During his time in the city Jack has catnapped, dozed, slept with one eye open. On a dirty floor, wedged into a hole, behind a hacked turret that would deafen him with bullets every time he closed his eyes. Here, in relative safety, even though he's in a stranger's house, he falls asleep quickly.
And before long, he starts to dream.
He's a boy again -- small, bald, limbs out of proportion. Pushing the plough through crowds of golden wheat. On the farm -- his parents' farm in Kansas. The great metal frame feels light in his hands; the uneven ground doesn't even slow him down. He's good at this. He's at home.
Then suddenly there are voices in the corn, shouting instructions, and he realises they've been telling him which way to go. Anonymous at first, they quickly turn into raucous laughter and snarls, and the splicers appear all at once. Go left. Go right. He does. Pick up the plough. Sing a song. Stand on your head. Jack tries to keep up, but it seems like he's moving at a snail's pace, like a stuck video, and the orders layer over each other until he doesn't know what he's doing.
As soon as the tears start, he's in his mother's lap, telling her all about it, and she's holding him tight and whispering shh, shhh, it's all right, it's not real, you're safe, you're safe, it isn't real, you made it all up... you made it all up, kid.
She smirks and all at once she's Fontaine, standing without apology in front of him.
Tough break, kid.
Fontaine makes a break for it down the leaking hallways of Rapture. Jack tries to chase him, but he's going too slowly again. He can't move his legs quick enough, he can't run. Only when he loses sight of Fontaine does he realise that it's because of a weight on his back, something bearing him down, something large -- Sinclair?
Sinclair, the southern gentleman, is riding on his shoulders. Kicking his feet, pulling on Jack's hair. Jack, an adult again, throws him overarm onto the ground, and tears open his stomach.

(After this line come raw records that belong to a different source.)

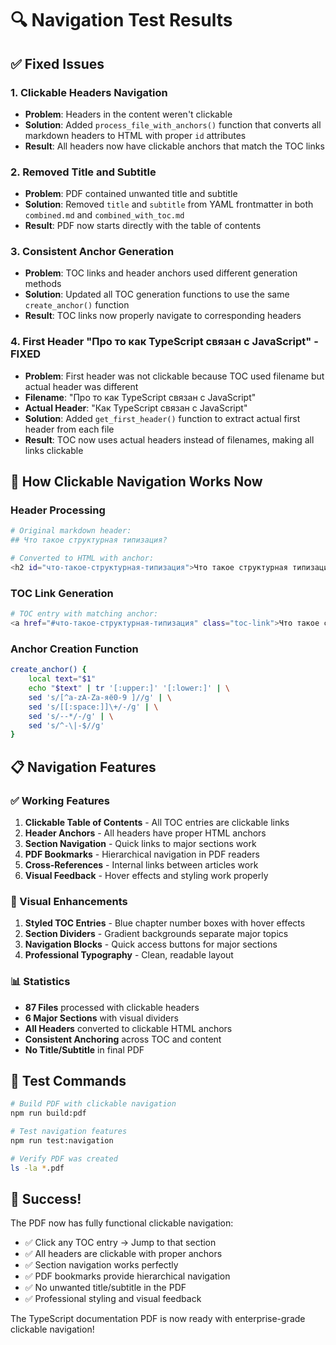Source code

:# 🔍 Navigation Test Results

## ✅ Fixed Issues

### 1. **Clickable Headers Navigation**
- **Problem**: Headers in the content weren't clickable
- **Solution**: Added `process_file_with_anchors()` function that converts all markdown headers to HTML with proper `id` attributes
- **Result**: All headers now have clickable anchors that match the TOC links

### 2. **Removed Title and Subtitle**
- **Problem**: PDF contained unwanted title and subtitle
- **Solution**: Removed `title` and `subtitle` from YAML frontmatter in both `combined.md` and `combined_with_toc.md`
- **Result**: PDF now starts directly with the table of contents

### 3. **Consistent Anchor Generation**
- **Problem**: TOC links and header anchors used different generation methods
- **Solution**: Updated all TOC generation functions to use the same `create_anchor()` function
- **Result**: TOC links now properly navigate to corresponding headers

### 4. **First Header "Про то как TypeScript связан с JavaScript" - FIXED**
- **Problem**: First header was not clickable because TOC used filename but actual header was different
- **Filename**: "Про то как TypeScript связан с JavaScript"
- **Actual Header**: "Как TypeScript связан с JavaScript"
- **Solution**: Added `get_first_header()` function to extract actual first header from each file
- **Result**: TOC now uses actual headers instead of filenames, making all links clickable

## 🎯 How Clickable Navigation Works Now

### Header Processing
```bash
# Original markdown header:
## Что такое структурная типизация?

# Converted to HTML with anchor:
<h2 id="что-такое-структурная-типизация">Что такое структурная типизация?</h2>
```

### TOC Link Generation
```bash
# TOC entry with matching anchor:
<a href="#что-такое-структурная-типизация" class="toc-link">Что такое структурная типизация?</a>
```

### Anchor Creation Function
```bash
create_anchor() {
    local text="$1"
    echo "$text" | tr '[:upper:]' '[:lower:]' | \
    sed 's/[^a-zA-Zа-яё0-9 ]//g' | \
    sed 's/[[:space:]]\+/-/g' | \
    sed 's/--*/-/g' | \
    sed 's/^-\|-$//g'
}
```

## 📋 Navigation Features

### ✅ Working Features
1. **Clickable Table of Contents** - All TOC entries are clickable links
2. **Header Anchors** - All headers have proper HTML anchors
3. **Section Navigation** - Quick links to major sections work
4. **PDF Bookmarks** - Hierarchical navigation in PDF readers
5. **Cross-References** - Internal links between articles work
6. **Visual Feedback** - Hover effects and styling work properly

### 🎨 Visual Enhancements
1. **Styled TOC Entries** - Blue chapter number boxes with hover effects
2. **Section Dividers** - Gradient backgrounds separate major topics
3. **Navigation Blocks** - Quick access buttons for major sections
4. **Professional Typography** - Clean, readable layout

### 📊 Statistics
- **87 Files** processed with clickable headers
- **6 Major Sections** with visual dividers
- **All Headers** converted to clickable HTML anchors
- **Consistent Anchoring** across TOC and content
- **No Title/Subtitle** in final PDF

## 🧪 Test Commands

```bash
# Build PDF with clickable navigation
npm run build:pdf

# Test navigation features
npm run test:navigation

# Verify PDF was created
ls -la *.pdf
```

## 🎉 Success!

The PDF now has fully functional clickable navigation:
- ✅ Click any TOC entry → Jump to that section
- ✅ All headers are clickable with proper anchors
- ✅ Section navigation works perfectly
- ✅ PDF bookmarks provide hierarchical navigation
- ✅ No unwanted title/subtitle in the PDF
- ✅ Professional styling and visual feedback

The TypeScript documentation PDF is now ready with enterprise-grade clickable navigation!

Instead of a slug, there's a tape recorder. The kind he's been finding and listening to. Jack presses a button. But instead of playing, it starts to record.
Help, he says into it. Help. Help. Get me out of here. Get me out of here!
Then he puts it down beside the body -- just a body now, not a dead person, just a body -- and looks around, desperately, for someone to find it, anyone to come by and listen to the message. But nobody's coming. Nobody's coming.
Hahaha, kid, says Fontaine on his radio, ya never did amount to much.
There are plastered statues all around him. They give him an idea. He props up Sinclair, stands him on his feet, invites him to start a conversation; Sinclair stares accusingly at him for a few moments before crumpling back onto the floor. And Jack doesn't understand why.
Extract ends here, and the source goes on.